Quien parta con el hándicap de una minusvalía, sea intelectual, corporal, de carácter o educación, adolece al mismo tiempo de modo invencible de producir en razón de los que otros consideran normal, y por ello pasa a ser marcado como un elemento no deseable del sistema.
La exclusión surge como una consecuencia lógica de la selección natural si caemos en el error de considerar las relaciones humanas sólo como relaciones de generación de bienestar práctico. Los feos, los tímidos, los enfermos, los débiles, los ancianos, los deficientes, los incultos no gozarán de porvenir alguno en la sociedad del futuro si seguimos privilegiando como la esencia social el beneficio de la producción. Cuando el índice de aceptación de una política se marca sólo en función del crecimiento de su producto interior, puede darse que ello se consiga sobre la base de la exclusión del derecho para los que parten con un condicionamiento personal precario.

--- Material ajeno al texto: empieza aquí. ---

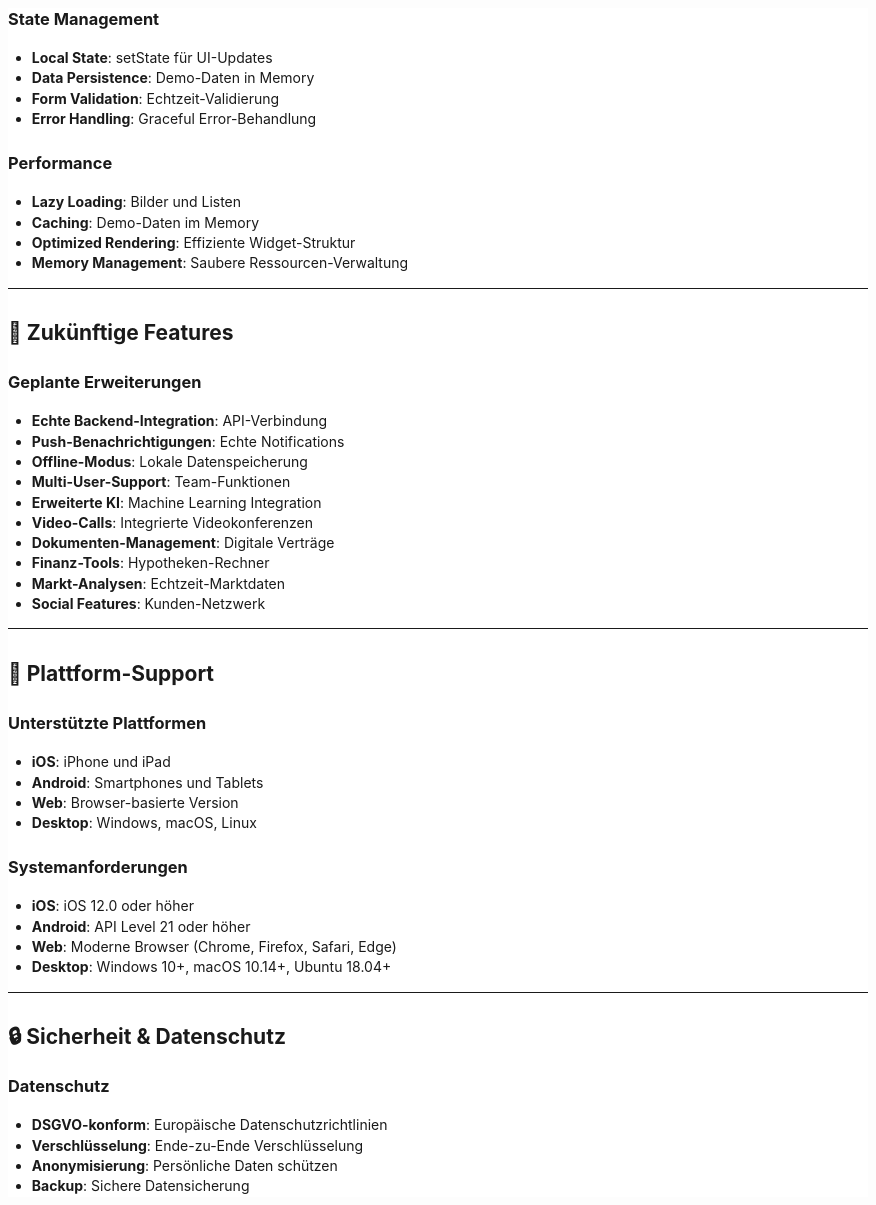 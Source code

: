 ### **State Management**
- **Local State**: setState für UI-Updates
- **Data Persistence**: Demo-Daten in Memory
- **Form Validation**: Echtzeit-Validierung
- **Error Handling**: Graceful Error-Behandlung

### **Performance**
- **Lazy Loading**: Bilder und Listen
- **Caching**: Demo-Daten im Memory
- **Optimized Rendering**: Effiziente Widget-Struktur
- **Memory Management**: Saubere Ressourcen-Verwaltung

---

## 🚀 Zukünftige Features

### **Geplante Erweiterungen**
- **Echte Backend-Integration**: API-Verbindung
- **Push-Benachrichtigungen**: Echte Notifications
- **Offline-Modus**: Lokale Datenspeicherung
- **Multi-User-Support**: Team-Funktionen
- **Erweiterte KI**: Machine Learning Integration
- **Video-Calls**: Integrierte Videokonferenzen
- **Dokumenten-Management**: Digitale Verträge
- **Finanz-Tools**: Hypotheken-Rechner
- **Markt-Analysen**: Echtzeit-Marktdaten
- **Social Features**: Kunden-Netzwerk

---

## 📱 Plattform-Support

### **Unterstützte Plattformen**
- **iOS**: iPhone und iPad
- **Android**: Smartphones und Tablets
- **Web**: Browser-basierte Version
- **Desktop**: Windows, macOS, Linux

### **Systemanforderungen**
- **iOS**: iOS 12.0 oder höher
- **Android**: API Level 21 oder höher
- **Web**: Moderne Browser (Chrome, Firefox, Safari, Edge)
- **Desktop**: Windows 10+, macOS 10.14+, Ubuntu 18.04+

---

## 🔒 Sicherheit & Datenschutz

### **Datenschutz**
- **DSGVO-konform**: Europäische Datenschutzrichtlinien
- **Verschlüsselung**: Ende-zu-Ende Verschlüsselung
- **Anonymisierung**: Persönliche Daten schützen
- **Backup**: Sichere Datensicherung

El problema de la exclusión social es más un asunto social que político. Siempre al fin en el mundo democrático las políticas son refrendadas por el conjunto de los ciudadanos. Excluir se está convirtiendo en una tendencia cultural que supone un mismo condicionamiento natural en todos los individuos, lo que no es cierto. La personalidad propia, la que constituye a un individuo genérico en persona, es la realidad más trascendental del entorno social, y desde esa consideración se deben construir las relaciones.
Uno de los objetivos prioritarios de la integración es el de motivar a las personas para ayudar al prójimo en la superación de las deficiencias operativas derivadas de su personalidad. Ayudar en su trabajo al menos capacitado para que pueda mejorar su rendimiento supone con frecuencia vencer el primer pronto de optar por su sustitución. Escuchar a quien es parco en expresividad a la larga puede proporcionar la agradable sorpresa de descubrir una personalidad encantadora. Esforzarse por apreciar los verdaderos valores de la amistad ayudan a superar muchas decepciones sentimentales construidas sólo sobre recursos aparentes.
No excluir a nadie nos obliga al esfuerzo mental de comprender y querer a los demás como realmente son. Es quizá el envés de la sociedad de consumo donde, gobernados por el valor de la utilidad práctica de las cosas trasferimos esos mismos esquemas para valorar a los seres humanos que nos rodean. Entre la desidia y la competitividad existe mucho margen donde los ciudadanos debemos esforzarnos en construir una sociedad equilibrada.
El auge de las depresiones psíquicas en el entorno occidental parece muy vinculado a la pérdida de la seguridad personal en un medio en el que casi todos los individuos descubren en algún momento de su vida las carencias de personalidad que les distancian del nivel que establece el medio, aunque dicho nivel sea ficticio porque no representa ni siquiera la realidad media sociológica de la población a quien se quiere referir. La sublimación de los mitos empequeñece automáticamente a la mayoría de los humanos.
Construir una sociedad más tolerante se consigue sólo mejorando una perspectiva social de los hombres que reconstruya y proyecte los valores de la comprensión que siempre han constituido el clima de educación del entorno de la familia o la vecindad. Quizá con la masificación de la aglomeración urbana hayamos perdido esa sensibilidad que antaño nos hacía conocer con más singularidad a aquellos con quienes compartíamos la vida.
Es muy posible que, haciendo cuentas, cada vez que la sociedad excluye pierda algo de su esencia natural.